Mohan Agarwal expressed hope that secondary producers such as Century and India’s primary aluminum producers could “co-exist,” despite the recent lobbying by primary producers to increase the scrap import duty.

He said the quality of inbound scrap, while it “can always be made better,” was already pre-processed and not an environmental threat. “This is not waste which is coming, it is really recyclable scrap that is coming into the country,” said Mohan Agarwal.

Anil Agarwal of primary producer Jindal Aluminium Ltd., one of Mohan Agarwal’s fellow panelists at an MRAI session, said the primary industry also pays duties on its imported inputs, and this is what “allowed the secondary producers to grow in the country” in the past two decades.

Anil Agarwal said primary producers don’t object to the import of scrap, but contended that an increased import duty on it would help create a more level playing field between primary and secondary producers in India.

A panelist from the Jawaharlal Nehru Aluminium Research Development & Design Centre (JNARDDC) in Nagpur, India, said JNARDDC studies point to the growth of India’s vehicle sector as requiring increasing amounts of secondary aluminum alloys. This, in turn, means India will need more imported aluminum scrap even if it is able to generate more scrap within its own borders

The JNARDDC researcher said from 60 to 70 percent of the secondary aluminum produced in India is consumed by the vehicle sector. He said the two sectors working together “presents a good example” of a circular economy loop being put in place.

Panelist Doug Kramer of United States-based Spectrum Alloys LLC said China’s massive rise in aluminum production had made profitability “increasingly difficult” for aluminum producers in the U.S. and elsewhere. In the U.S., where aluminum scrap is generated in abundance, he added, many producers in the past 20 years have turned to using more scrap.
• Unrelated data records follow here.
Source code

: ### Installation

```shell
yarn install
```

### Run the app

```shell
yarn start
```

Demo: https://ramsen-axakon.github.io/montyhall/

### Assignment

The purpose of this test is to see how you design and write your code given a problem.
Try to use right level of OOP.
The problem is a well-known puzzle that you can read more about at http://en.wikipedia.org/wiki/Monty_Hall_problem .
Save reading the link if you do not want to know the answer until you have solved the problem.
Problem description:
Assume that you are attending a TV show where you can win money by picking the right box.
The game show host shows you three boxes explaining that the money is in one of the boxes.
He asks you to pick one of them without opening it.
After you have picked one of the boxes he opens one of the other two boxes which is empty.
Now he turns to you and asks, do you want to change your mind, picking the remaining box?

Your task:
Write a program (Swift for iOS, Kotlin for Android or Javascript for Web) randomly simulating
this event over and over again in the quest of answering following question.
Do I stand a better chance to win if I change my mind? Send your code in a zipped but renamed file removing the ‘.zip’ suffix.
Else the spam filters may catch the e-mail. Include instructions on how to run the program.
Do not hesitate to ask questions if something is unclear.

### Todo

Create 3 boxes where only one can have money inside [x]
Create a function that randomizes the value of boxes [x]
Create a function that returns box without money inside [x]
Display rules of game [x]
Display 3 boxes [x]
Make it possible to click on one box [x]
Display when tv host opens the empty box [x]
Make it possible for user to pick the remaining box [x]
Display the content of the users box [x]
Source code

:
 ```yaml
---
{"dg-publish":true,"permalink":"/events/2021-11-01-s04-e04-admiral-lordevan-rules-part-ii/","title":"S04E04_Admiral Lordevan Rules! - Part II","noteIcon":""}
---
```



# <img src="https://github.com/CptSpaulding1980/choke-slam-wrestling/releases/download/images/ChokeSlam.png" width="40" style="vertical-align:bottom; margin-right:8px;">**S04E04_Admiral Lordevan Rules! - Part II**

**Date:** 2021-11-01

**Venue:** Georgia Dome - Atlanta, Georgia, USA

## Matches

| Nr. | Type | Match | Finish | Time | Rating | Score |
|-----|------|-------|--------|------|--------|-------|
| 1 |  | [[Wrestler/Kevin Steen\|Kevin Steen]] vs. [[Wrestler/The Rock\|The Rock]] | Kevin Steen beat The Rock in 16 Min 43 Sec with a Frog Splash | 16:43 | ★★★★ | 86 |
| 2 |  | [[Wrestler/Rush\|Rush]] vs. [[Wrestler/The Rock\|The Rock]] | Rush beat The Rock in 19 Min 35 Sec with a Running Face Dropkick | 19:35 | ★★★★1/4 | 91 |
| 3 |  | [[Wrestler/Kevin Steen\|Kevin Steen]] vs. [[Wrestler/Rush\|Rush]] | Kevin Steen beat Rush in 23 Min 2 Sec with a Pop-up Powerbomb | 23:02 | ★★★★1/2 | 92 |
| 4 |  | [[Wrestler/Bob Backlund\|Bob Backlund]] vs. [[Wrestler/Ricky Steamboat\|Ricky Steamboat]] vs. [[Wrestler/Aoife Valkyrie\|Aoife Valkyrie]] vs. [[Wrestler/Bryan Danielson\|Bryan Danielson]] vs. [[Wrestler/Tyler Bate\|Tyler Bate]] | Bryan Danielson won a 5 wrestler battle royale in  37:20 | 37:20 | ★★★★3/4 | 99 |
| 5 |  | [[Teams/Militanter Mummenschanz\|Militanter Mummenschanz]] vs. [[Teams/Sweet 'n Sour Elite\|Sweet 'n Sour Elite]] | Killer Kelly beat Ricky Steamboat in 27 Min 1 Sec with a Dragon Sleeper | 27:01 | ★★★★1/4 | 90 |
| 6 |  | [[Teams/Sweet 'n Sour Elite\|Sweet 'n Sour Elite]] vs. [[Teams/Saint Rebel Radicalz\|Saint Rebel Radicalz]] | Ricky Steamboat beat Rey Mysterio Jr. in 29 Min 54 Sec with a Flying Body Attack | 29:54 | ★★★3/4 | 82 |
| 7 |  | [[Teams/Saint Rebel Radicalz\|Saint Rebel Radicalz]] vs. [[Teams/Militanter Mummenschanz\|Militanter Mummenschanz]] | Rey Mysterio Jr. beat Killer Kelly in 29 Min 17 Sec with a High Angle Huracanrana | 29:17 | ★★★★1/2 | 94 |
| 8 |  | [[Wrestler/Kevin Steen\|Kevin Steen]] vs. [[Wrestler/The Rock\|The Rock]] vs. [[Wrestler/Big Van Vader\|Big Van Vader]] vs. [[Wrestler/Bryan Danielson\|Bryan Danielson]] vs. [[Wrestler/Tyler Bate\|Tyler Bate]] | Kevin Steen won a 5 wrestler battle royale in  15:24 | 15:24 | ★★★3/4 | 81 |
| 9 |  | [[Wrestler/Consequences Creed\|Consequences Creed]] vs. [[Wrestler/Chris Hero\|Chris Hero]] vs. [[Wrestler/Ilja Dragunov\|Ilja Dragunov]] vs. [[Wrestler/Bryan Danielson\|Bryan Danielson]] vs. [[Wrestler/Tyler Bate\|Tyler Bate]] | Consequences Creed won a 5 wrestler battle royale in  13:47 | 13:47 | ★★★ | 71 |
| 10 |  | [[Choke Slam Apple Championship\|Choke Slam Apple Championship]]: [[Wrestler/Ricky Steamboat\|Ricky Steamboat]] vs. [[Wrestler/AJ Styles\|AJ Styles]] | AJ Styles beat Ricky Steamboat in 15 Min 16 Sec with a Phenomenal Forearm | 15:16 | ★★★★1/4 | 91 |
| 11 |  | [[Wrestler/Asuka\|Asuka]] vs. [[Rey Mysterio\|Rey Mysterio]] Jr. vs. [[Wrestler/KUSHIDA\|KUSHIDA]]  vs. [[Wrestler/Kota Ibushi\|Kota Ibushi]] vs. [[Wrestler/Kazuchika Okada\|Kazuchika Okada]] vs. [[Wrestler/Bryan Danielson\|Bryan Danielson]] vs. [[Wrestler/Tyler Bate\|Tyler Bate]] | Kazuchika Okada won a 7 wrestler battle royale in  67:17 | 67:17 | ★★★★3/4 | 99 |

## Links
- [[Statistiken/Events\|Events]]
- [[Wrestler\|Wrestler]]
Kramer added that even with its reclassification of some scrap metal as a resource, China’s consumers and its government will continue to demand high-purity scrap, which will favor recyclers who pay attention to quality.  

Century Recycling’s Mohan Agarwal said China’s reclassification occurred “because they realize scrap is so important, and they should not have any restrictions on the free flow of it.” He said the change will help Chinese secondary producers—and possibly raise aluminum scrap prices.

Mohan Agarwal added, however, that there may have been “a lot of loss of trust” between Chinese buyers and recyclers around the world because of the suddenly shifting regulations and procedures in the last few years. “I expect some customers who did shift away from China will remain” active in India’s market, he remarked.

The MRAI’s 7th Annual International Indian Material Recycling Conference was Feb. 7-9 at the Hotel Hyatt Regency Gurgaon near Delhi.